Extracted data:
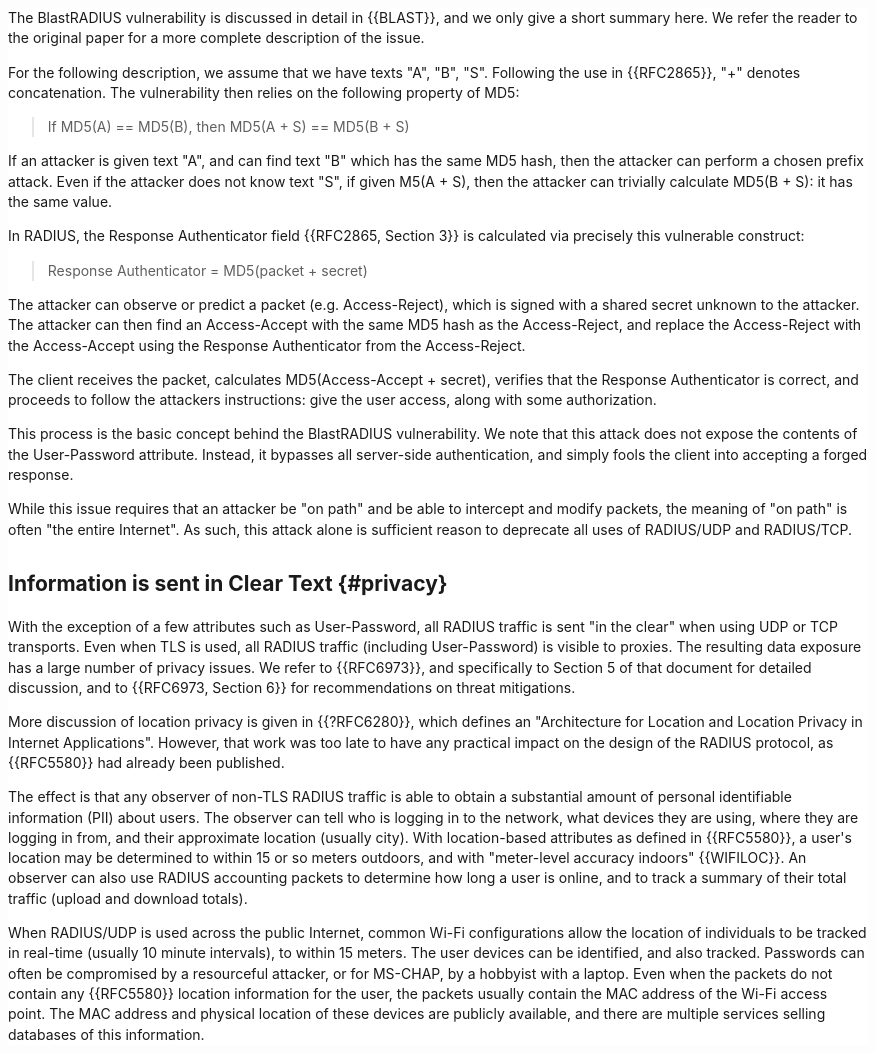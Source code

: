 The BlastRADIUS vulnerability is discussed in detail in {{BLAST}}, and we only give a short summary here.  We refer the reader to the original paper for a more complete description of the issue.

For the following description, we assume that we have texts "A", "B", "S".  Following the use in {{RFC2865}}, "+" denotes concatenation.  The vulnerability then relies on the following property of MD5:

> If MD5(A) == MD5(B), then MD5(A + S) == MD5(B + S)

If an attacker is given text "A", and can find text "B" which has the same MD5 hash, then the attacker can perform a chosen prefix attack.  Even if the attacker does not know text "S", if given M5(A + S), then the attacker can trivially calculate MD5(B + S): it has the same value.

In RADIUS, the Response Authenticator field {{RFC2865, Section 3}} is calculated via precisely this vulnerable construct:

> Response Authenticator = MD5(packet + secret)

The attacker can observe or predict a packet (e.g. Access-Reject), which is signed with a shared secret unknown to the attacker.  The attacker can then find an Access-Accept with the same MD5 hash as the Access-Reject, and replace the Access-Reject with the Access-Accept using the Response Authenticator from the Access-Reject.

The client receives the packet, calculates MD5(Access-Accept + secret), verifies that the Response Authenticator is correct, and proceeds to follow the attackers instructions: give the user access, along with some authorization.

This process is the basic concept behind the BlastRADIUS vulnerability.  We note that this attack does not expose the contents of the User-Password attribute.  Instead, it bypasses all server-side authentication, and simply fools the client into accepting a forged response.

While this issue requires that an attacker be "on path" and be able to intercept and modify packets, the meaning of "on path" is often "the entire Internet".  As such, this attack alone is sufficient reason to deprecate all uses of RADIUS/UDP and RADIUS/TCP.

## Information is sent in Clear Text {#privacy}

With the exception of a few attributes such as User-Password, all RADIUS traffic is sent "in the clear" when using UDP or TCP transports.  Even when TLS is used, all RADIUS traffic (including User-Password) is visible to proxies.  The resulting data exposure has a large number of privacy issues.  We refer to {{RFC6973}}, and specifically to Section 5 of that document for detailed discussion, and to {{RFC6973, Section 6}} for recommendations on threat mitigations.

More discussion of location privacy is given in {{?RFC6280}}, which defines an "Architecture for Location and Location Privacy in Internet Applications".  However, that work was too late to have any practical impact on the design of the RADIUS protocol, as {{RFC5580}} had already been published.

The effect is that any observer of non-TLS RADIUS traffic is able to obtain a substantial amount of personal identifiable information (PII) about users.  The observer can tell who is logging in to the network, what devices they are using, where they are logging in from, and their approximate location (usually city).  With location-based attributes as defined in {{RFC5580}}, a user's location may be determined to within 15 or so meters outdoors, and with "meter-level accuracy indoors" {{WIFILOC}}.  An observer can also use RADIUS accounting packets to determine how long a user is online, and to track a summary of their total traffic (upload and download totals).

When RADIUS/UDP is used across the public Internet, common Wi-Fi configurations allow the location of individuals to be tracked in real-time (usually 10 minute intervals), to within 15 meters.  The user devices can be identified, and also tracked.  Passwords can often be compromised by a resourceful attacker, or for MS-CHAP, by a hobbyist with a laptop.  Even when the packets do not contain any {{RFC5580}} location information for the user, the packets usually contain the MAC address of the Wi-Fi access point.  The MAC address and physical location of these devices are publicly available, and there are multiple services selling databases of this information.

Directions for this task:
Write the records out again exactly; none of the pictures belong in the copy.

Solution to this task:
Source code

: The BlastRADIUS vulnerability is discussed in detail in {{BLAST}}, and we only give a short summary here.  We refer the reader to the original paper for a more complete description of the issue.

For the following description, we assume that we have texts "A", "B", "S".  Following the use in {{RFC2865}}, "+" denotes concatenation.  The vulnerability then relies on the following property of MD5:

> If MD5(A) == MD5(B), then MD5(A + S) == MD5(B + S)

If an attacker is given text "A", and can find text "B" which has the same MD5 hash, then the attacker can perform a chosen prefix attack.  Even if the attacker does not know text "S", if given M5(A + S), then the attacker can trivially calculate MD5(B + S): it has the same value.

In RADIUS, the Response Authenticator field {{RFC2865, Section 3}} is calculated via precisely this vulnerable construct:

> Response Authenticator = MD5(packet + secret)

The attacker can observe or predict a packet (e.g. Access-Reject), which is signed with a shared secret unknown to the attacker.  The attacker can then find an Access-Accept with the same MD5 hash as the Access-Reject, and replace the Access-Reject with the Access-Accept using the Response Authenticator from the Access-Reject.

The client receives the packet, calculates MD5(Access-Accept + secret), verifies that the Response Authenticator is correct, and proceeds to follow the attackers instructions: give the user access, along with some authorization.

This process is the basic concept behind the BlastRADIUS vulnerability.  We note that this attack does not expose the contents of the User-Password attribute.  Instead, it bypasses all server-side authentication, and simply fools the client into accepting a forged response.

While this issue requires that an attacker be "on path" and be able to intercept and modify packets, the meaning of "on path" is often "the entire Internet".  As such, this attack alone is sufficient reason to deprecate all uses of RADIUS/UDP and RADIUS/TCP.

## Information is sent in Clear Text {#privacy}

With the exception of a few attributes such as User-Password, all RADIUS traffic is sent "in the clear" when using UDP or TCP transports.  Even when TLS is used, all RADIUS traffic (including User-Password) is visible to proxies.  The resulting data exposure has a large number of privacy issues.  We refer to {{RFC6973}}, and specifically to Section 5 of that document for detailed discussion, and to {{RFC6973, Section 6}} for recommendations on threat mitigations.

More discussion of location privacy is given in {{?RFC6280}}, which defines an "Architecture for Location and Location Privacy in Internet Applications".  However, that work was too late to have any practical impact on the design of the RADIUS protocol, as {{RFC5580}} had already been published.

The effect is that any observer of non-TLS RADIUS traffic is able to obtain a substantial amount of personal identifiable information (PII) about users.  The observer can tell who is logging in to the network, what devices they are using, where they are logging in from, and their approximate location (usually city).  With location-based attributes as defined in {{RFC5580}}, a user's location may be determined to within 15 or so meters outdoors, and with "meter-level accuracy indoors" {{WIFILOC}}.  An observer can also use RADIUS accounting packets to determine how long a user is online, and to track a summary of their total traffic (upload and download totals).

When RADIUS/UDP is used across the public Internet, common Wi-Fi configurations allow the location of individuals to be tracked in real-time (usually 10 minute intervals), to within 15 meters.  The user devices can be identified, and also tracked.  Passwords can often be compromised by a resourceful attacker, or for MS-CHAP, by a hobbyist with a laptop.  Even when the packets do not contain any {{RFC5580}} location information for the user, the packets usually contain the MAC address of the Wi-Fi access point.  The MAC address and physical location of these devices are publicly available, and there are multiple services selling databases of this information.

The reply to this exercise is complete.